Analyse der Lieferkette beginnt mit der Flächenherkunft

Unternehmen sollten ihre gesamte Lieferkette (eigene Produktion, Zulieferer, Zwischenhändler) im Hinblick auf die Flächenherkunft systematisch erfassen. Dies erfordert, die Agrar- und Waldflächen aller (Vor-)Lieferanten zu identifizieren, Nutzungshistorien zu dokumentieren und sie hinsichtlich etwaiger Umnutzungen (Conversion Events) seit dem Stichtag zu prüfen. Wer im Importgeschäft tätig ist, muss zusätzlich lokale Regulierungen und Besitzverhältnisse vor Ort berücksichtigen und seine Lieferanten zu geltenden Standards verpflichten. In der Praxis empfiehlt es sich, mit dem Aufbau einer „Flächenherkunfts-Datenbank“ zu beginnen, in der alle unmittelbar und mittelbar genutzten Flächen, die Herkunft der Rohstoffe sowie die Nutzungshistorie transparent erfasst werden. Ergänzende Verträge mit Lieferanten können helfen, die Herausgabe entsprechender Nachweise und die EUDR-Konformität zu gewährleisten.

Einsatz digitaler Tools zur Flächenverifikation

Gerade bei global diversifizierten Lieferketten gewinnen digitale Werkzeuge zur Überprüfung der Flächenherkunft enorm an Bedeutung. Plattformen wie Global Forest Watch arbeiten mit modernsten Fernerkundungsdaten – dazu zählen hochaufgelöste Satellitenbilder, Drohnenbefliegungen und GIS-basierte Monitoringtools. Sie ermöglichen es, Flächen dynamisch, tagesaktuell und mit hoher Präzision zu überwachen und damit die Nachweispflichten der EUDR effizient zu erfüllen. Auch im EUDR-Modul der lawcode Suite haben Sie die Möglichkeit, mit Hilfe von Geo-Daten die Anbaufläche Ihrer Rohstoffe zu dokumentieren. Zunehmend setzen Unternehmen auch auf blockchainbasierte Trackinglösungen, mit denen sich Wertschöpfungsstufen und Lieferwege automatisiert dokumentieren lassen. Die Europäische Union wird zudem ein zentrales Datenbank- und Berichtstool zur Verfügung stellen, in dem sämtliche Nachweise zur Flächenherkunft und EUDR-Entwaldungsfreiheit hochgeladen werden müssen. Digitale Integration verringert dabei den Aufwand, senkt Fehlerquellen und ermöglicht schnelle, revisionssichere Überprüfungen.
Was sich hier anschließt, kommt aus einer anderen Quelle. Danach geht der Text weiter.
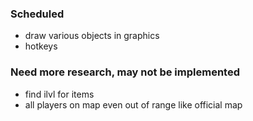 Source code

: ### Scheduled
* draw various objects in graphics
* hotkeys

### Need more research, may not be implemented
* find ilvl for items
* all players on map even out of range like official map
Was tun bei Unsicherheiten?

Gerade im Grenzbereich zwischen Wald und landwirtschaftlicher Fläche, bei Umnutzungstatbeständen oder historisch unsicher dokumentierten Flächen raten Experten zu einer individuellen rechtlichen Prüfung und Abstimmung mit spezialisierten Beratern. Unsicherheiten lassen sich durch eine proaktive Kommunikation mit Behörden, die Beantragung von amtlichen Bestätigungen über die Flächennutzung oder durch die Hinzuziehung unabhängiger Gutachter ausräumen. Unternehmen sollten jeden bedenklichen Fall konkret dokumentieren (beispielsweise durch Luftbildvergleiche, Satellitenreferenzen, amtliche Registerauszüge, Gutachten) und bereits heute verbindliche Vereinbarungen mit ihren Lieferanten zur Klärung der Flächenherkunft treffen. Wo keine abschließenden historischen Daten verfügbar sind, sollten die relevantesten Indizien kombiniert, widerspruchsfrei aufbereitet und aktiv offengelegt werden.

Fazit und Ausblick

Der rechtliche Rahmen der EUDR ist ambitioniert und zwingt Unternehmen zum Umdenken in Bezug auf ihre Rohstoffbeschaffung und Prozessgestaltung. Die Definition von Wald nach EUDR-Standard ist dabei bewusst weit gefasst und verlangt tiefgreifende Sorgfaltserklärungen bezüglich der Flächenherkunft und Entwaldungsfreiheit. Vor dem Hintergrund der EUDR müssen Unternehmen akzeptieren, dass nicht nur klassische, naturnahe Wälder, sondern auch viele bewirtschaftete oder wiederbewaldete Flächen als „Wald“ gelten. Bereits kleinere Umnutzungen oder Rodungen nach dem Stichtag führen dazu, dass die gesamte Ernte und Produktion von diesen Flächen mit Nachweispflichten und Exportverboten belegt wird. Die gesetzlichen Abgrenzungen sind dabei strikter und umfassender, als viele Marktteilnehmer zunächst annehmen.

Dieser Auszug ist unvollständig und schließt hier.